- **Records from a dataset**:
###

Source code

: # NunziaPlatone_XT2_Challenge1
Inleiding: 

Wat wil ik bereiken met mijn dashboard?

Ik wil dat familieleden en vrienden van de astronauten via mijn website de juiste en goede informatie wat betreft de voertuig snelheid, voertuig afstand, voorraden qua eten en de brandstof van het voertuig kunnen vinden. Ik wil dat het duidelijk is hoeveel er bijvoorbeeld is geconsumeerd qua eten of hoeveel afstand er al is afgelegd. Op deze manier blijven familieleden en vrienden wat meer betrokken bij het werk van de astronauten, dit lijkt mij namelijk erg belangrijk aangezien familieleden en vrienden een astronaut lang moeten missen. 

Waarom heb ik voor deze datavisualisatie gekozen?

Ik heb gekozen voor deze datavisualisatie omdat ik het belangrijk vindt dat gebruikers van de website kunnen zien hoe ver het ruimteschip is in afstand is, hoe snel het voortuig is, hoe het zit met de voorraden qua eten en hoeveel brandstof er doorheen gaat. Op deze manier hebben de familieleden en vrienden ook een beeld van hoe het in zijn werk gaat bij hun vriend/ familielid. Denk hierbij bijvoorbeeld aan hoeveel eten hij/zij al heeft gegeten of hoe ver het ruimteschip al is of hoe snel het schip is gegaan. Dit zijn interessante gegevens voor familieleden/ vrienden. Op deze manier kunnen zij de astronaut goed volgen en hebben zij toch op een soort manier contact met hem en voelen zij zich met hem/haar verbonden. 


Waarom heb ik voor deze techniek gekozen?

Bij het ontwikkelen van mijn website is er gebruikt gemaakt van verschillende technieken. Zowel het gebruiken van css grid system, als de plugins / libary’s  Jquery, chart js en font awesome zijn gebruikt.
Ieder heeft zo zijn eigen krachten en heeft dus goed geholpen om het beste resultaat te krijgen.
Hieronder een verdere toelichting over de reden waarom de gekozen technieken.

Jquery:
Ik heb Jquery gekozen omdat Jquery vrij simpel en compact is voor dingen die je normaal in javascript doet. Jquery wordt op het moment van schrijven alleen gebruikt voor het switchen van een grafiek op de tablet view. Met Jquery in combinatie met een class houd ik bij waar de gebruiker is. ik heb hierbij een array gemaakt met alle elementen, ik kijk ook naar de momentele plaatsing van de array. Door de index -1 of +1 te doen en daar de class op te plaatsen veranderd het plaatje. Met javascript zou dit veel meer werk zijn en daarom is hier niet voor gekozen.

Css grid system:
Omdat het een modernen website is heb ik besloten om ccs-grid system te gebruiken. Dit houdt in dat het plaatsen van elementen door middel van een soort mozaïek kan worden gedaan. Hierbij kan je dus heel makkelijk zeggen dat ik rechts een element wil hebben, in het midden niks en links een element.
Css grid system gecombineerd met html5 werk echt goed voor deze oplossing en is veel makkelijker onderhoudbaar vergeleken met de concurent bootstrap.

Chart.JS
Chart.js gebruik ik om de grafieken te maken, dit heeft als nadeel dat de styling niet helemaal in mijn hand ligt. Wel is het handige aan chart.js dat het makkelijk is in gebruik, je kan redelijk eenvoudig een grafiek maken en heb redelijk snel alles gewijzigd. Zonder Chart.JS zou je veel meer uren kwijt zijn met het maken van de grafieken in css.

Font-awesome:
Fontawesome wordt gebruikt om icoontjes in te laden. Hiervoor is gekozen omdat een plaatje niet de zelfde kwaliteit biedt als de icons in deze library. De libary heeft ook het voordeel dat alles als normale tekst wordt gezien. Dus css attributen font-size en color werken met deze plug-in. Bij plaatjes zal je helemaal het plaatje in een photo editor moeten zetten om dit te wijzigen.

###

Exactly and only the lines from the line containing "Chart.js gebruik ik" through the last line of the entries should be copied, both ends included.

Chart.js gebruik ik om de grafieken te maken, dit heeft als nadeel dat de styling niet helemaal in mijn hand ligt. Wel is het handige aan chart.js dat het makkelijk is in gebruik, je kan redelijk eenvoudig een grafiek maken en heb redelijk snel alles gewijzigd. Zonder Chart.JS zou je veel meer uren kwijt zijn met het maken van de grafieken in css.

Font-awesome:
Fontawesome wordt gebruikt om icoontjes in te laden. Hiervoor is gekozen omdat een plaatje niet de zelfde kwaliteit biedt als de icons in deze library. De libary heeft ook het voordeel dat alles als normale tekst wordt gezien. Dus css attributen font-size en color werken met deze plug-in. Bij plaatjes zal je helemaal het plaatje in een photo editor moeten zetten om dit te wijzigen.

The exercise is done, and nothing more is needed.